Tax professionals have performed the analysis and the results are shocking. The value of a Canadian private business will be hugely impacted if the passive income proposals are enacted. Already, Canadian businesses do not grow to the same extent as companies in many other industrialized countries. The passive income proposals will further reduce the value of private businesses by millions of dollars. This effect is enough to make even the most patriotic of Canadians move, grow or build their businesses outside of Canada. By his own admission, Mr. Morneau is not aware of this reality nor does he have his own projections. For these reasons the passive income proposals must be totally withdrawn.
Finally, on October 19, from a farm in Erinsville, Ontario where the only person “out standing in his field” was the farmer, Mr. Morneau said he will not move forward with proposals that would have made transfers of the family business to the next generation taxable at almost double the rate of a sale to a third party. Mr. Morneau, however, made it clear that changes will come. He stated
“In the coming year, the Government will continue its outreach to farmers, fishers, and other business owners to develop proposals to better accommodate intergenerational transfers of businesses while protecting the fairness of the tax system”.
Protecting the fairness of the tax system is our government’s code for “increasing taxes on small businesses”.
Finally, no proposed legislation for the revised rules has been released but they will be effective on January 1, 2018. Further showing his contempt for small businesses, the Minister Morneau has stated that, despite the effective date of January 1, draft rules will not be released until mid to late January and won’t be tabled for approval until the spring 2018 budget.
Think about this. The government is forcing punitive tax measures on small businesses but won’t tell us the details until well after the clock starts. Why is there such a rush? This ominous uncertainty is unhealthy for our economy, has paralyzed businesses, and is unnecessary and irresponsible.
Private businesses are the most vulnerable to tax changes and can least afford what is being forced on them. Yet the government continues to tell Canadians it is only making our tax system “fairer”. Perhaps the Prime Minister and Mr. Morneau have been sampling edibles that will become legal in January.

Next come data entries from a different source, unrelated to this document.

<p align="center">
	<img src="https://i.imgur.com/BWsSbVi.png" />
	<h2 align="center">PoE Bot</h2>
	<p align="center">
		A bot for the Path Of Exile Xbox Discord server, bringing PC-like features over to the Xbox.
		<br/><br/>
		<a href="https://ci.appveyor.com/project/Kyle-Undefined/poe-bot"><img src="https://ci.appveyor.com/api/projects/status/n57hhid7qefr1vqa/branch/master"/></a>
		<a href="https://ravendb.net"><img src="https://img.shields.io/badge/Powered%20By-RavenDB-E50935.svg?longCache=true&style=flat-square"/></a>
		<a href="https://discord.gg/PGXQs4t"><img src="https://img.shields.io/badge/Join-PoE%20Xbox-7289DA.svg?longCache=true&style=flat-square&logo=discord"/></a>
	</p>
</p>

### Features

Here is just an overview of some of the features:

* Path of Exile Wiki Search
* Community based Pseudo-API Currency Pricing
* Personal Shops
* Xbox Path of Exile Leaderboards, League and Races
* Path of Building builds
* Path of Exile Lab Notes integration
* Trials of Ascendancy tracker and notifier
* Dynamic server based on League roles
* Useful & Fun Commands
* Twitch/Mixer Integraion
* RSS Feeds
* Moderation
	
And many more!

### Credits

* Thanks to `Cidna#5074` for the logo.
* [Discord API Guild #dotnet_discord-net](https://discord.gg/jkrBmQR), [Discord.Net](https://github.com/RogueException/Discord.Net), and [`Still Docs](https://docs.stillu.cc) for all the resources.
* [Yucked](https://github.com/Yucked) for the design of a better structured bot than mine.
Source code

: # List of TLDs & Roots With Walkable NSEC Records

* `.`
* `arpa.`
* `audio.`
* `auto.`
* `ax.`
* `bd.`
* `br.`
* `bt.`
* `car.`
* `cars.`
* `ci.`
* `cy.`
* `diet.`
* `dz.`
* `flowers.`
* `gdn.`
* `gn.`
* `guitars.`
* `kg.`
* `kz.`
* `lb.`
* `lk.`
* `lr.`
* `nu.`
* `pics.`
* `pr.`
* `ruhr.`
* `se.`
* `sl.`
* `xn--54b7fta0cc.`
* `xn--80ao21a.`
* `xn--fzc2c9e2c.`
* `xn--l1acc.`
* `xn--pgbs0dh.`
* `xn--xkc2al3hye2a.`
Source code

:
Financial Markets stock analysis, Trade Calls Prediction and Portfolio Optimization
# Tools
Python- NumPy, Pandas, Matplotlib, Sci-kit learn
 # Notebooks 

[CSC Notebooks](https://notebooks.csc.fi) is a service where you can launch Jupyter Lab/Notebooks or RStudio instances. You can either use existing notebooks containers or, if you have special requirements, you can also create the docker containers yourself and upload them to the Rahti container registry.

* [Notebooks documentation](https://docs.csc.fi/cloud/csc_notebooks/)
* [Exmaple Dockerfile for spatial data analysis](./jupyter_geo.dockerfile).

The Minister, the Prime Minister and all Liberal MP’s should not misjudge the apparent silence from the small business community as approval for the state of these tax proposals. Our message hasn’t changed. The proposals, even in their apparent current form, are not acceptable. Prior to the October announcements the proposals could have been salvaged with appropriate modifications. The government ignored the feedback it received and has made the remaining rules even worse. At this point, the only responsible approach is for the proposals to be totally abandoned in favour of a fresh start, with proper collaboration.
Once again, I urge the government to slow down and get this right. Don’t mistake the business and tax communities’ silence as approval. We have not gone away. We’re just resting.